Bad Data Visualizations

In everyday media such as magazines and newspapers, we are constantly bombarded with attractive graphics that attempt to catch our attention while displaying useful data and statistics. Unfortunately, even the best looking graphics can have major flaws. Below, we’ll explore some example graphics and try to find where they went wrong.

Bad Visualization Ex1


The intention of the map in the above graphic is to visualize the statistic, “29% Millennials (Born after 1980).” Firstly, it is difficult to understand what this statistic means. It could use some additional context or explanation. Moving to the map of the image, the bottom of the bottom of the map is filled in proportionally to statistic, but there is no reason to use a US map since the location where the map is filled in does not relate to the statistic at all.
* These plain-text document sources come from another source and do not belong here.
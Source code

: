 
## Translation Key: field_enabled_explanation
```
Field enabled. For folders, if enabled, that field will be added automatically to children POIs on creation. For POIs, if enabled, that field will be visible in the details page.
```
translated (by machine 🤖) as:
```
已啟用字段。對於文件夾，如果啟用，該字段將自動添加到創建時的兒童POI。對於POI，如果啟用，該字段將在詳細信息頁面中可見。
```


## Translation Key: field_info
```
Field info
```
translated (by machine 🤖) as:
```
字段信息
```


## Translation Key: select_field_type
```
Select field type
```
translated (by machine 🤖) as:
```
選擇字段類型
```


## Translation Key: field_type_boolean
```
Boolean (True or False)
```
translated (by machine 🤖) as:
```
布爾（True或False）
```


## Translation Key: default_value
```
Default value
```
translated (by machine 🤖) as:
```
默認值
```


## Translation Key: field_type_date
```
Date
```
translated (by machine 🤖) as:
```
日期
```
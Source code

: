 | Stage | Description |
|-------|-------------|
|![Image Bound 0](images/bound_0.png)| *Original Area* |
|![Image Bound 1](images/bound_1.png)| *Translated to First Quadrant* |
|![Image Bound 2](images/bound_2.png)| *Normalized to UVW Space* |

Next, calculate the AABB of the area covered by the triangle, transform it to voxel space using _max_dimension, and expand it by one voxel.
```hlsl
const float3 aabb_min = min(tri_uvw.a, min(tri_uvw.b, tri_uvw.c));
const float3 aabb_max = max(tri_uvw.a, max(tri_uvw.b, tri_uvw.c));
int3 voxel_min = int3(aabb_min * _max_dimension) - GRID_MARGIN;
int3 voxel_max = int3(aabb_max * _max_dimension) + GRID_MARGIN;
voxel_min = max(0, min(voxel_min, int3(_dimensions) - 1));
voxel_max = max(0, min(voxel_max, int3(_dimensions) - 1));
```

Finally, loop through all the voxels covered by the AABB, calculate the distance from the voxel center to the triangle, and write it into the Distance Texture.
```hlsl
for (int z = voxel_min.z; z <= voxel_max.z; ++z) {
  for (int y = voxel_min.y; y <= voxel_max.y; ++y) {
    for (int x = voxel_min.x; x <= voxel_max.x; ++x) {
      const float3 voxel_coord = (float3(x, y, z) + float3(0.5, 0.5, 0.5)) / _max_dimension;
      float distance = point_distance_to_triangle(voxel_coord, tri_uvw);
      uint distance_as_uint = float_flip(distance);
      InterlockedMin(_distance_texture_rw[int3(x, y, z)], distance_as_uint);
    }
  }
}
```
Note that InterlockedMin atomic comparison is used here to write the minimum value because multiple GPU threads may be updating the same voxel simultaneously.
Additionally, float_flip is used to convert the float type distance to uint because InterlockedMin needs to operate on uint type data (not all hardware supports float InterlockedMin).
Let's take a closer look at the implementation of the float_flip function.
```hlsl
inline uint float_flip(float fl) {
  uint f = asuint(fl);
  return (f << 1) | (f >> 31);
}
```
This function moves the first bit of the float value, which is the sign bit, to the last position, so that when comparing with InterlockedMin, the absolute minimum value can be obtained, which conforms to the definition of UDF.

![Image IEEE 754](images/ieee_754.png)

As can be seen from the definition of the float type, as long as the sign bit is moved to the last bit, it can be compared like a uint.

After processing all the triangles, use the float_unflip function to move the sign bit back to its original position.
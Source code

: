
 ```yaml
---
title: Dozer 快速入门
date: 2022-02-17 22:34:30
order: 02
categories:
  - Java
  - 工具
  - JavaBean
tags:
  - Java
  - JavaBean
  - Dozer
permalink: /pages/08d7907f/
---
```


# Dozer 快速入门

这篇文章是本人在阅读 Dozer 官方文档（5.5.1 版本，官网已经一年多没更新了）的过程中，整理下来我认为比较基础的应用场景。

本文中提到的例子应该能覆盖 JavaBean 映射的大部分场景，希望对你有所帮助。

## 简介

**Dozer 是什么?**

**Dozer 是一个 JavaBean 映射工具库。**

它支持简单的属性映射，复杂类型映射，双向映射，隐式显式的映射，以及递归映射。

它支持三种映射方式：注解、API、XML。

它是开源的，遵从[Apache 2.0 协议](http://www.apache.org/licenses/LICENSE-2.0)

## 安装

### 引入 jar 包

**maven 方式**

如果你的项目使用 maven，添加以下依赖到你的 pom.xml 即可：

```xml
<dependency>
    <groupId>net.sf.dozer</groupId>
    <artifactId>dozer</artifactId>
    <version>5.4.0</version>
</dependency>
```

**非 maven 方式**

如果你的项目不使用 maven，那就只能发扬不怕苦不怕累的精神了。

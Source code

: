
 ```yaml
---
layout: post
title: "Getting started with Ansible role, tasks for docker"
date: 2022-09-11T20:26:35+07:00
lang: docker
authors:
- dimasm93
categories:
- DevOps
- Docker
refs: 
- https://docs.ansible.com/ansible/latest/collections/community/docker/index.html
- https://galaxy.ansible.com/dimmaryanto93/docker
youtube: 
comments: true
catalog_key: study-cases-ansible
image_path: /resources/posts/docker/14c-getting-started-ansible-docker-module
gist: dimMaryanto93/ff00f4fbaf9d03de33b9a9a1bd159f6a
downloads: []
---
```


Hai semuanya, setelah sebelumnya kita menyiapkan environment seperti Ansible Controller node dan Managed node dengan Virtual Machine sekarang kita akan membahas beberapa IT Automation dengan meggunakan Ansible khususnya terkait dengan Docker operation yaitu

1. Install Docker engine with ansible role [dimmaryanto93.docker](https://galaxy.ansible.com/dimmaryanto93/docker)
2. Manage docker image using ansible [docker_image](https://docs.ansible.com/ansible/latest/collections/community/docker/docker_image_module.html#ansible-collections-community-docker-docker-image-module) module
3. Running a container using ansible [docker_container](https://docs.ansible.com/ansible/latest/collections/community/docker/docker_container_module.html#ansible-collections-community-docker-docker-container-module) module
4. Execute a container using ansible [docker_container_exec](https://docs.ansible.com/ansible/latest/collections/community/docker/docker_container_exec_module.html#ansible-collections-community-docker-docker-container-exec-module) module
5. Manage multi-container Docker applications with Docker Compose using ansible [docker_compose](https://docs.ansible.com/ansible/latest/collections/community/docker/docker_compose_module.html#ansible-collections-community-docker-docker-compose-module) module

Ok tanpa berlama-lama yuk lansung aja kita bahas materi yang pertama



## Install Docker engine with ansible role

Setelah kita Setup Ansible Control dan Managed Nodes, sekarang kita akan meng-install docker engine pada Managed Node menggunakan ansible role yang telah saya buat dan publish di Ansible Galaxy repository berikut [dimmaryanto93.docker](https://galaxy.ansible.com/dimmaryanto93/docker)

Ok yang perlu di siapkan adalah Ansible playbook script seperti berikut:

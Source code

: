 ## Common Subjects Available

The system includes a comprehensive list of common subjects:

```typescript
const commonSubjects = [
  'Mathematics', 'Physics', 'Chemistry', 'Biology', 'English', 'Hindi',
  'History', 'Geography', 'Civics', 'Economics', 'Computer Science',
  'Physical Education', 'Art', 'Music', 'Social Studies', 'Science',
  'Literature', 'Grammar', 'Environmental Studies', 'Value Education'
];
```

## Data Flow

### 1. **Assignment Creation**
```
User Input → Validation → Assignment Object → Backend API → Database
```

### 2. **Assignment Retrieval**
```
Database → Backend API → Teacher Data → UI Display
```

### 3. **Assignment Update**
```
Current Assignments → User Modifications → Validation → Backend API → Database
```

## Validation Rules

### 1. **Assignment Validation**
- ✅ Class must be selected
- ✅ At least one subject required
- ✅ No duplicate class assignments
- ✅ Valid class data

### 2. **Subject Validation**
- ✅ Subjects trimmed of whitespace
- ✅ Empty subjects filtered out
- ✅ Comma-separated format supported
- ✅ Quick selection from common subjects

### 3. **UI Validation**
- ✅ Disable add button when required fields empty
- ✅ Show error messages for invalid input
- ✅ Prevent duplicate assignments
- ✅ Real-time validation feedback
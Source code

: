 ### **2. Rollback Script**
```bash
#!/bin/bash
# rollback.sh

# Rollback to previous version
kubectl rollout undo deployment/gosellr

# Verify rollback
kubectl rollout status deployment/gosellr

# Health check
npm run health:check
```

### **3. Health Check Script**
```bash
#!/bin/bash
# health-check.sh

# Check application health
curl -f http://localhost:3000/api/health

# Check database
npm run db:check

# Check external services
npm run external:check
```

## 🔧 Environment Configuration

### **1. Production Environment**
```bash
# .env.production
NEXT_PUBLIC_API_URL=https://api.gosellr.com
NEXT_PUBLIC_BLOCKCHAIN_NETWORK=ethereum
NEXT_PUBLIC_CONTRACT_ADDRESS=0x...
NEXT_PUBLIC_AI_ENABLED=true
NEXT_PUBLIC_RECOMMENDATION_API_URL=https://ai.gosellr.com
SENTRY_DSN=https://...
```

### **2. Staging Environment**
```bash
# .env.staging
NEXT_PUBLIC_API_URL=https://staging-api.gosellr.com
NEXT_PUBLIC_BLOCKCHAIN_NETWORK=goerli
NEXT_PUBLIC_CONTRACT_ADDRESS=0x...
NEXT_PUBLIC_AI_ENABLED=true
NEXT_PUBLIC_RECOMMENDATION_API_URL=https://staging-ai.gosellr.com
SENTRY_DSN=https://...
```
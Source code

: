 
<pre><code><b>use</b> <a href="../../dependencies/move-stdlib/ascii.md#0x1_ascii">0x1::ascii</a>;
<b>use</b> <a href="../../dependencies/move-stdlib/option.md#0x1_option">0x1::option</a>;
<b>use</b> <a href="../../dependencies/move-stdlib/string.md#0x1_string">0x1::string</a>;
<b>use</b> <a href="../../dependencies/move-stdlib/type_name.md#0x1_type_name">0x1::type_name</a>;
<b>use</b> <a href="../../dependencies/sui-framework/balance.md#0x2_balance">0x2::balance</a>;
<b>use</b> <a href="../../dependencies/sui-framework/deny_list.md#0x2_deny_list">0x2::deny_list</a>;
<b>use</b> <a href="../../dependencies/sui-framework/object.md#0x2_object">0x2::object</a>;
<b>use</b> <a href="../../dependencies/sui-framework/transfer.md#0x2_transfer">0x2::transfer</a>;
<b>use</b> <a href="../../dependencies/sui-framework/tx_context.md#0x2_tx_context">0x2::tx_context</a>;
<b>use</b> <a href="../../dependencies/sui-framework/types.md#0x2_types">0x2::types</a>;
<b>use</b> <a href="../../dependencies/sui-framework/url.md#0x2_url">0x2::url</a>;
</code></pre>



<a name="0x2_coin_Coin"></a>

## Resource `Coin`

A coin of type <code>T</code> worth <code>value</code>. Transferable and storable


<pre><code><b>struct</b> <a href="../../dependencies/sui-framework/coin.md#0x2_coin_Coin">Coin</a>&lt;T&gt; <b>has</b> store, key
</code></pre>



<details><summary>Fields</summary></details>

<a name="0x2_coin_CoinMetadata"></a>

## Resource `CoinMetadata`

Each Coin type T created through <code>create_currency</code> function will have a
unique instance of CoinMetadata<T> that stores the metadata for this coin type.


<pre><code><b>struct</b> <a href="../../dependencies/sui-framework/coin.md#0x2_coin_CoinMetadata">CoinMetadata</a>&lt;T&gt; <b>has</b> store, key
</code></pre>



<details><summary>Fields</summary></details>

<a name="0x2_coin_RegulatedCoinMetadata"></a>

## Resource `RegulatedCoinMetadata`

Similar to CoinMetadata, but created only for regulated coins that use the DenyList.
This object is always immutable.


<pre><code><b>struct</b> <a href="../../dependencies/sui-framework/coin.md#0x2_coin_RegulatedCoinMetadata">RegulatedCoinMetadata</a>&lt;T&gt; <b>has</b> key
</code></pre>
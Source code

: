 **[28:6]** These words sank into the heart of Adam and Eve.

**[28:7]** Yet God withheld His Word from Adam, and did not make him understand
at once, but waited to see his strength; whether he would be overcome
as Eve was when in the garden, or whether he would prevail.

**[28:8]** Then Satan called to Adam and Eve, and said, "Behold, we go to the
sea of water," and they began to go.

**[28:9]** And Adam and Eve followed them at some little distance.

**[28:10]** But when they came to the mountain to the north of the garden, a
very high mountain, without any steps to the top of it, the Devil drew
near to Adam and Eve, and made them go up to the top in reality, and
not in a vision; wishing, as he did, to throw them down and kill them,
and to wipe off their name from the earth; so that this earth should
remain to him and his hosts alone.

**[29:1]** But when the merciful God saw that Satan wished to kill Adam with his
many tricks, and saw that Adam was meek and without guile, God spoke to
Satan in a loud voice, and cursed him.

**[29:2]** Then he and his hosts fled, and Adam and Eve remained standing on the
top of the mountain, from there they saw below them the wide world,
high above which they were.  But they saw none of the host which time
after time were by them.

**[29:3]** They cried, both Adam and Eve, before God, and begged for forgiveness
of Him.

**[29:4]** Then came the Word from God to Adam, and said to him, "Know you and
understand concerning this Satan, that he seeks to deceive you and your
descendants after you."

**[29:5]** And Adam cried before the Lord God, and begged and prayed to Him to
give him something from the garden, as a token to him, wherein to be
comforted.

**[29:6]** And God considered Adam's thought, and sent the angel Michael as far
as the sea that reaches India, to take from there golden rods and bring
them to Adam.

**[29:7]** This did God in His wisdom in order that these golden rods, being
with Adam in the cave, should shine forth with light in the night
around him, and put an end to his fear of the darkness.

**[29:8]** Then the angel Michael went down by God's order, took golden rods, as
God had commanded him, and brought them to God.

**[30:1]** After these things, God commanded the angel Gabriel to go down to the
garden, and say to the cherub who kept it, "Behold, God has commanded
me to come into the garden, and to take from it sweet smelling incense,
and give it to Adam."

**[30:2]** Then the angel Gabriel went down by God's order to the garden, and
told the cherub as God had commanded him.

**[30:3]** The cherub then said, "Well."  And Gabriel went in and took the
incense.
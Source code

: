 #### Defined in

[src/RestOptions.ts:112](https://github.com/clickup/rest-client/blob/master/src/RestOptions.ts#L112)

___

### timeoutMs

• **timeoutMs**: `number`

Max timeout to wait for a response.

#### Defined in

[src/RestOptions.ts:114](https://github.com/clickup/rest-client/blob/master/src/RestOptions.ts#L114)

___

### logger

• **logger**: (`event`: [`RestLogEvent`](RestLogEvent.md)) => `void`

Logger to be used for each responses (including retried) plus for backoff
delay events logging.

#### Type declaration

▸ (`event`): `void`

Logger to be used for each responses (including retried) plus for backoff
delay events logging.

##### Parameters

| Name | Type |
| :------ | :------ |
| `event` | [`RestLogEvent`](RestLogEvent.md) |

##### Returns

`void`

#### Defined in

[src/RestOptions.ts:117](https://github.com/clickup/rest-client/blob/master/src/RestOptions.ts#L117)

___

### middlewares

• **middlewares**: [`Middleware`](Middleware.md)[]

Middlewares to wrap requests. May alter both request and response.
This map misleads people into thinking the that millennials live in the south, and therefore poorly implements the usage of self-representing images.


Bad Visualization Ex2


At first glance, this chart is confusing because the percentages do not appear to match the relative sizes of the chart segments. For example, when seeing a percentage such as 93%, you would expect its corresponding segment to fill 93% of the chart. This graphic could have been better implemented using a different type of visualization for the statistics. Additionally, the graphic should have provided additional data or further explanation to help the viewer understand the importance of social media marketing, as was expected from the title.